CCM expects substantial savings from corporate exercise


Moody's outlook on the Korean banking system has been negative since May 2016.

KUALA LUMPUR: Chemical Company of Malaysia Bhd's (CCM) is expected to see substantial savings from a de-gearing exercise announced yesterday.

According to CCM group managing director Leonard Ariff Abdul Shatar, the group would likely see its interest costs to loans reduced by three quarter from the annual RM21mil payment currently post its proposed private placement and land sale exercise.

"At present, we pay RM21mil annually in interest costs, post de-gearing exercise, our interest costs would only be a quarter of that," he told reporters at a briefing here today.

"In absolute terms, we're looking to bring down our total loan level from the current RM400mil to RM100mil," he explained.

CCM said its proposed corporate exercise was part of the plan to improve its capital structure. 

The move, it said in its filings with Bursa Malaysia, is expected to increase its earnings per share and net asset value.

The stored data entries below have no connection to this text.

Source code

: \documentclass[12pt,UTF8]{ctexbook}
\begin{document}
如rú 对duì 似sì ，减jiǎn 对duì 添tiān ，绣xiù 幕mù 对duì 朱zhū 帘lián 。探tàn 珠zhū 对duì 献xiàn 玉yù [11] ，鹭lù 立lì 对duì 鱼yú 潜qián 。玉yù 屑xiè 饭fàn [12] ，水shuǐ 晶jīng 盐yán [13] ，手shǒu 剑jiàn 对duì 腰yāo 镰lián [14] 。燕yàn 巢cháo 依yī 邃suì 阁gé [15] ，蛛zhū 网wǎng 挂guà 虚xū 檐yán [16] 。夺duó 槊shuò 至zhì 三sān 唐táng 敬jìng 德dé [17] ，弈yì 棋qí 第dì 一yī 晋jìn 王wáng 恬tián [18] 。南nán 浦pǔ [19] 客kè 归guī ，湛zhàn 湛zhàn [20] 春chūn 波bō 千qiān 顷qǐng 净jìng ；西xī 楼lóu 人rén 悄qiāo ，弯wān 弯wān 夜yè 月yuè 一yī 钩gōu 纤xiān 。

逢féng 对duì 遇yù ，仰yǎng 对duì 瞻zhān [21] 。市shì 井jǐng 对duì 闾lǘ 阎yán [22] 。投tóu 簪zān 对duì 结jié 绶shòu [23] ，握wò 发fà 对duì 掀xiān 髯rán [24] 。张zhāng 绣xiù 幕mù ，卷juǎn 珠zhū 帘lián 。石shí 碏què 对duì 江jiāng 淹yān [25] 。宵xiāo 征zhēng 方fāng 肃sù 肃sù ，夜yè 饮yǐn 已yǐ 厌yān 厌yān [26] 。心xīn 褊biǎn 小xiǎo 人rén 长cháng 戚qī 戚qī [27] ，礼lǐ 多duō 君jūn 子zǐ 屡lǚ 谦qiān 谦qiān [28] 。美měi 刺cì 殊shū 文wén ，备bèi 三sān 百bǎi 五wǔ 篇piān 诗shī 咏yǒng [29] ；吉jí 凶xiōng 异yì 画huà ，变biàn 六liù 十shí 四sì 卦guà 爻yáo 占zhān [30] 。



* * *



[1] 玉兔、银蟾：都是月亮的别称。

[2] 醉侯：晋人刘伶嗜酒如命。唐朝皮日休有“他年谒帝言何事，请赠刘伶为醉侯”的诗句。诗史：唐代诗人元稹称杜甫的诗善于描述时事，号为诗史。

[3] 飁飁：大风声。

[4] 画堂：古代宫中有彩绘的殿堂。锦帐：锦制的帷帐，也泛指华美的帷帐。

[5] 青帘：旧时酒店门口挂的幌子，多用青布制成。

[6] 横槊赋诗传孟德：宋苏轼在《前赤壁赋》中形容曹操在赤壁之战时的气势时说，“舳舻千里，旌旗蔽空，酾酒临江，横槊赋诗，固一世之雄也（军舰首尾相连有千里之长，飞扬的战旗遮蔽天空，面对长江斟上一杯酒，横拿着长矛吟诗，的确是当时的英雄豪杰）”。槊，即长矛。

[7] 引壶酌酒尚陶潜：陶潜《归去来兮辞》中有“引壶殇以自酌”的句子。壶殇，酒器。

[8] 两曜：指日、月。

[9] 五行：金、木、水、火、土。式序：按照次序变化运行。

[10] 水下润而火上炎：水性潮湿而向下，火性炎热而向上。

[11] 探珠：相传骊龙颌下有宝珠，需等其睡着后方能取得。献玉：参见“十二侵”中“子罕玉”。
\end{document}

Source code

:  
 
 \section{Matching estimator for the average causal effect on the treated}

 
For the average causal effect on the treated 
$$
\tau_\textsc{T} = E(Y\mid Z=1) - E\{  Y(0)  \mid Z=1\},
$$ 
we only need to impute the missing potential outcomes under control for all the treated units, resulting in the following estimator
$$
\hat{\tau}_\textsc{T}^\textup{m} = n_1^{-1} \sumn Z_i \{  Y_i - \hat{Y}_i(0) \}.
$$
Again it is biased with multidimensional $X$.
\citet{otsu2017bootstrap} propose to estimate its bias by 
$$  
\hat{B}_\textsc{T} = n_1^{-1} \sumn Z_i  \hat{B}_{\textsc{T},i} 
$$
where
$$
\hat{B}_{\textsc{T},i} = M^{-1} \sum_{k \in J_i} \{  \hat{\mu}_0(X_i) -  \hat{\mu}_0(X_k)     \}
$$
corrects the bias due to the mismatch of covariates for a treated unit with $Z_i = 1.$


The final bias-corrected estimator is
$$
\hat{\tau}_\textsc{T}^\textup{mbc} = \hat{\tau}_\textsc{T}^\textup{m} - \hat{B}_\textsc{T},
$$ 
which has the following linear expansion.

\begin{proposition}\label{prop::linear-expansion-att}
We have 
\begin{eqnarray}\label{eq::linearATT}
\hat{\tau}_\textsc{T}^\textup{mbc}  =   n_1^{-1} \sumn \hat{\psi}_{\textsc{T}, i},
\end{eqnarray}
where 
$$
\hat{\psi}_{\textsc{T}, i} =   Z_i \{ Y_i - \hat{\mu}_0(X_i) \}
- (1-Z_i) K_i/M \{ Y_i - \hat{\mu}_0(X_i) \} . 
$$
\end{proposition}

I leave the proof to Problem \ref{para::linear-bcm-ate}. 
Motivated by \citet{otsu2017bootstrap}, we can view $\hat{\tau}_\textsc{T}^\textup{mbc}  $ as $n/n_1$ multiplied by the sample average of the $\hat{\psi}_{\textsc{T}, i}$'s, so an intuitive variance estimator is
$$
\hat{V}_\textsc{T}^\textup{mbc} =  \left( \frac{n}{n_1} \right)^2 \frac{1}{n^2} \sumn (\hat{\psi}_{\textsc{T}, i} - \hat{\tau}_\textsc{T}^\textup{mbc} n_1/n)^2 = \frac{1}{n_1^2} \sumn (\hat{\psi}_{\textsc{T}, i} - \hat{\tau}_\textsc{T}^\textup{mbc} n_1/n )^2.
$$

Under the plan, CCM plans to raise up to RM257.6mil through a private placement of up to 10% of its share capital and the disposal of three parcels of land measuring 70.93 acres in Shah Alam, Selangor.

Proceeds from the fundraising and disposal of land will be used to repay its borrowings.

CCM will distribute its entire 73.4% stake in CCM Duopharma to its shareholders, a move that will see the demerger of the two companies.